The aliens of District 9 may have landed in South Africa, but they were born in Canada.
The startlingly realistic effects of the science-fiction thriller are the handiwork of Vancouver studios Image Engine, The Embassy and Zoic, all of which contributed to the extraterrestrial "prawns" and their bio-mechanized weaponry.
The Canadian connection isn't entirely surprising since director and co-writer Neill Blomkamp lives in Vancouver.
So when Weta Digital -- producer Peter Jackson's New Zealand-based effects house -- was unable to complete the District 9 workload, the first-time feature director turned to the technicians he knew from his own background as a computer animator, visual-effects designer and commercial helmer.
"Weta couldn't handle it because they were working on James Cameron's Avatar, which has consumed all of New Zealand," Blomkamp says of the Titanic director's Christmastime 3D epic.
In the end, while Weta contributed the crippled alien mothership that hovers over Johannesburg, the Vancouver outfits provided the bulk of the film's 600-plus visual-effects shots.
For the 29-year-old Blomkamp, District 9 marks both a professional -- and intensely personal -- triumph.
Back in 2006, Jackson -- the Oscar-winning filmmaker behind the Lord of the Rings trilogy -- selected Blomkamp to helm the film adaptation of the massively popular video game Halo, which Jackson's Wingnut studio was producing. After months of work on the project, though, the movie collapsed -- with some reports suggesting Blomkamp had let the budget balloon out of control.
"Complete bulls---," he says now.
Disappointed but determined to work with the young filmmaker, Jackson offered to produce Blomkamp's next project -- and shield him from similar studio interference. Thus was born the buzzed-about District 9, which -- with a cast of unknowns and a paltry $30-million budget -- is earning raves from critics and fanboys alike.
"I feel incredibly lucky to have a renowned filmmaker like Peter Jackson fighting for me in my corner," he tells Sun Media. "I'd call him my guardian angel."
What distinguishes -- and elevates -- District 9 from the typical Hollywood blockbuster is that, for all its aliens and action, it's also a political allegory. Transformers 2, it's not.
Set two decades after a spacecraft appeared over Johannesburg, the story picks up with the extraterrestrials segregated, exploited and abused.
The parallels to Apartheid are as unavoidable as they are intentional.
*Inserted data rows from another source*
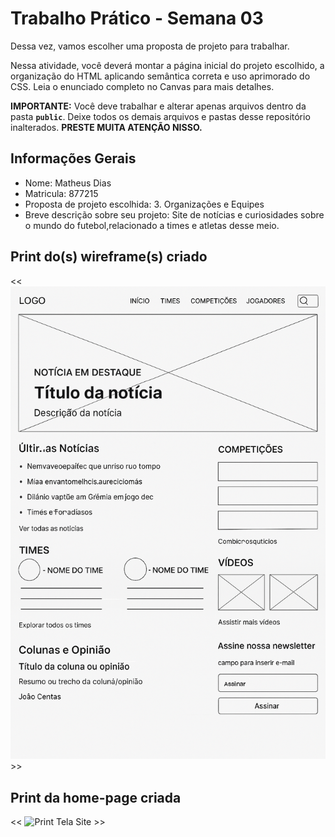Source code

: # Trabalho Prático - Semana 03

Dessa vez, vamos escolher uma proposta de projeto para trabalhar.

Nessa atividade, você deverá montar a página inicial do projeto escolhido, a organização do HTML aplicando semântica correta e uso aprimorado do CSS. Leia o enunciado completo no Canvas para mais detalhes.

**IMPORTANTE:** Você deve trabalhar e alterar apenas arquivos dentro da pasta **`public`**. Deixe todos os demais arquivos e pastas desse repositório inalterados. **PRESTE MUITA ATENÇÃO NISSO.**

## Informações Gerais

- Nome: Matheus Dias 
- Matricula: 877215
- Proposta de projeto escolhida: 3. Organizações e Equipes	
- Breve descrição sobre seu projeto: Site de notícias e curiosidades sobre o mundo do futebol,relacionado a times e atletas desse meio.


## Print do(s) wireframe(s) criado

<< ![Print Wireframe](public/images/wireframe_futebol.png) >>


## Print da home-page criada

<< ![Print Tela Site](public/iamges/print_site.png) >>
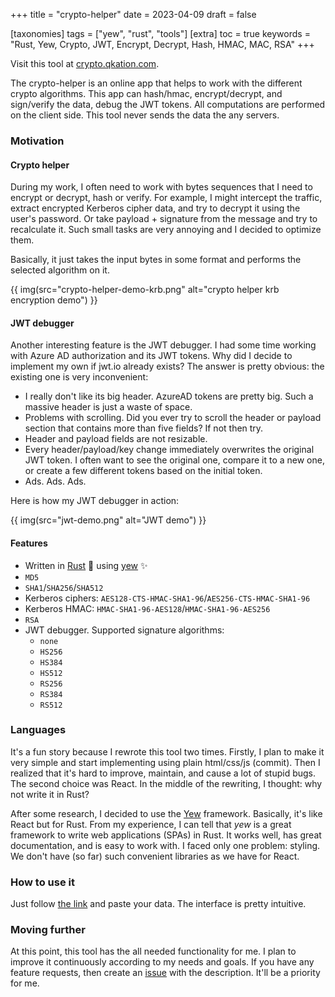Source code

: +++
title = "crypto-helper"
date = 2023-04-09
draft = false

[taxonomies]
tags = ["yew", "rust", "tools"]
[extra]
toc = true
keywords = "Rust, Yew, Crypto, JWT, Encrypt, Decrypt, Hash, HMAC, MAC, RSA"
+++

Visit this tool at [crypto.qkation.com](https://crypto.qkation.com).

The crypto-helper is an online app that helps to work with the different crypto algorithms. This app can hash/hmac, encrypt/decrypt, and sign/verify the data, debug the JWT tokens. All computations are performed on the client side. This tool never sends the data the any servers.

### Motivation

#### Crypto helper

During my work, I often need to work with bytes sequences that I need to encrypt or decrypt, hash or verify. For example, I might intercept the traffic, extract encrypted Kerberos cipher data, and try to decrypt it using the user's password. Or take payload + signature from the message and try to recalculate it. Such small tasks are very annoying and I decided to optimize them.

Basically, it just takes the input bytes in some format and performs the selected algorithm on it.

{{ img(src="crypto-helper-demo-krb.png" alt="crypto helper krb encryption demo") }}

#### JWT debugger

Another interesting feature is the JWT debugger. I had some time working with Azure AD authorization and its JWT tokens. Why did I decide to implement my own if jwt.io already exists? The answer is pretty obvious: the existing one is very inconvenient:

* I really don't like its big header. AzureAD tokens are pretty big. Such a massive header is just a waste of space.
* Problems with scrolling. Did you ever try to scroll the header or payload section that contains more than five fields? If not then try.
* Header and payload fields are not resizable.
* Every header/payload/key change immediately overwrites the original JWT token. I often want to see the original one, compare it to a new one, or create a few different tokens based on the initial token.
* Ads. Ads. Ads.

Here is how my JWT debugger in action:

{{ img(src="jwt-demo.png" alt="JWT demo") }}

#### Features

* Written in [Rust](https://github.com/rust-lang/rust) :crab: using [yew](https://github.com/yewstack/yew) :sparkles:
* `MD5`
* `SHA1`/`SHA256`/`SHA512`
* Kerberos ciphers: `AES128-CTS-HMAC-SHA1-96`/`AES256-CTS-HMAC-SHA1-96`
* Kerberos HMAC: `HMAC-SHA1-96-AES128`/`HMAC-SHA1-96-AES256`
* `RSA`
* JWT debugger. Supported signature algorithms:
  * `none`
  * `HS256`
  * `HS384`
  * `HS512`
  * `RS256`
  * `RS384`
  * `RS512`

### Languages

It's a fun story because I rewrote this tool two times. Firstly, I plan to make it very simple and start implementing using plain html/css/js (commit). Then I realized that it's hard to improve, maintain, and cause a lot of stupid bugs. The second choice was React. In the middle of the rewriting, I thought: why not write it in Rust?

After some research, I decided to use the [Yew](https://github.com/yewstack/yew) framework. Basically, it's like React but for Rust. From my experience, I can tell that *yew* is a great framework to write web applications (SPAs) in Rust. It works well, has great documentation, and is easy to work with. I faced only one problem: styling. We don't have (so far) such convenient libraries as we have for React.

### How to use it

Just follow [the link](https://crypto.qkation.com/) and paste your data. The interface is pretty intuitive.

### Moving further

At this point, this tool has the all needed functionality for me. I plan to improve it continuously according to my needs and goals. If you have any feature requests, then create an [issue](https://github.com/TheBestTvarynka/crypto-helper/issues/new) with the description. It'll be a priority for me.
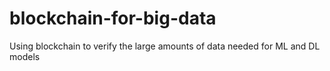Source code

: # blockchain-for-big-data
Using blockchain to verify the large amounts of data needed for ML and DL models

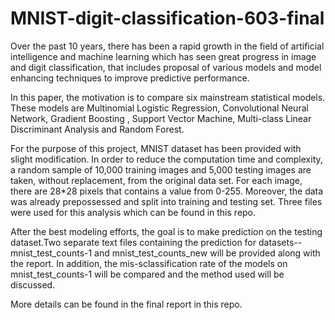 # MNIST-digit-classification-603-final

Over the past 10 years, there has been a rapid growth in the field of artificial intelligence and machine learning which has seen great progress in image and digit classification, that includes proposal of various models and model enhancing techniques to improve predictive performance.

In this paper, the motivation is to compare six mainstream statistical models. These models are Multinomial Logistic Regression, Convolutional Neural Network, Gradient Boosting , Support Vector Machine, Multi-class Linear Discriminant Analysis and Random Forest. 

For the purpose of this project, MNIST dataset has been provided with slight modification. In order to reduce the computation time and complexity, a random sample of 10,000 training images and 5,000 testing images are taken, without replacement, from the original data set. For each image, there are 28*28 pixels that contains a value from 0-255. Moreover, the data was already prepossessed and split into training and testing set.
Three files were used for this analysis which can be found in this repo.

After the best modeling efforts, the goal is to make prediction on the testing dataset.Two separate text files containing the prediction for datasets-- mnist_test_counts-1 and mnist_test_counts_new will be provided along with the report. In addition, the mis-sclassification rate of the models on mnist_test_counts-1 will be compared and the method used will be discussed.

More details can be found in the final report in this repo.
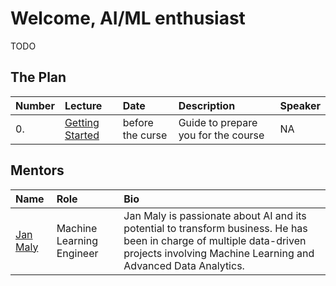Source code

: # Welcome, AI/ML enthusiast

TODO

## The Plan

| Number | Lecture                              | Date             | Description                         | Speaker |
|:-------|:-------------------------------------|:-----------------|:------------------------------------|:--------|
| 0.     | [Getting Started](00_start/intro.md) | before the curse | Guide to prepare you for the course | NA      |

## Mentors

| Name                                              | Role                       | Bio                                                                                                                                                                                     |
|:--------------------------------------------------|:---------------------------|:----------------------------------------------------------------------------------------------------------------------------------------------------------------------------------------|
| [Jan Maly](https://www.linkedin.com/in/jan-maly/) | Machine Learning Engineer  | Jan Maly is passionate about AI and its potential to transform business. He has been in charge of multiple data-driven projects involving Machine Learning and Advanced Data Analytics. |
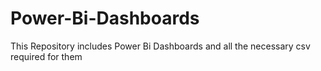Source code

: # Power-Bi-Dashboards
This Repository includes Power Bi Dashboards  and all the necessary csv required for them

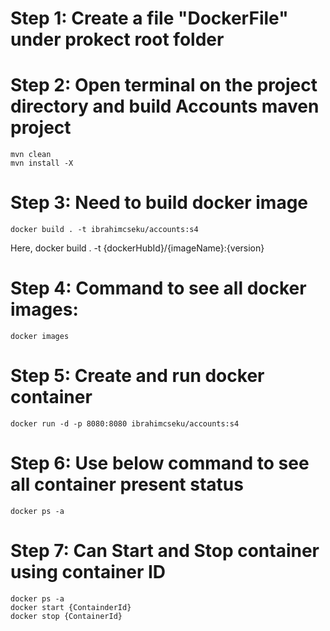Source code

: # Step 1: Create a file "DockerFile" under prokect root folder

# Step 2: Open terminal on the project directory and build Accounts maven project
	mvn clean
	mvn install -X

# Step 3: Need to build docker image
	docker build . -t ibrahimcseku/accounts:s4
Here, docker build . -t {dockerHubId}/{imageName}:{version}

# Step 4: Command to see all docker images:
	docker images
	
# Step 5: Create and run docker container
	docker run -d -p 8080:8080 ibrahimcseku/accounts:s4
	
# Step 6: Use below command to see all container present status
	docker ps -a
	
# Step 7: Can Start and Stop container using container ID
	docker ps -a
	docker start {ContainderId}
	docker stop {ContainerId}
Blomkamp grew up in South Africa until the age of 18 when his family moved to Vancouver. "The story is a product of its setting."
And there are further parallels as well to, among other modern-day controversies, the war in Iraq. District 9's villains aren't the alien refugees but the private military contractors who terrorize and experiment on the extraterrestrials in the hopes of profiteering from their advanced technology.
Still, Blomkamp struggled to avoid making a movie that was too "self-serious and ponderous."
Eventually the Vancouver Film School grad -- with a script co-penned by Terri Tatchell -- believes he achieved a balance between satire, statement and a "Hollywood ride" with thrilling action and characters you're invested in. Key to the latter is the performance of Sharlto Copley as the bureaucrat who becomes an unwitting alien ally. Remarkably, Copley, an old friend of Blomkamp, had never acted before District 9.
"I'm more interested in seeing what happens to him than what happens to me," the director says.
What's probably not next for the director are further flirtations with big-budget studio productions a la Halo.
"Unless you're Peter Jackson or Ridley Scott, you're probably not going to be able to do what you want to do, so I don't understand what the point would be," he says, musing about establishing a "Pacific Northwest film centre" a la Robert Rodriguez's Texas-based Troublemaker compound or Jackson's own New Zealand-based independent-of-Hollywood empire. "I'd just like to keep doing what I'm doing."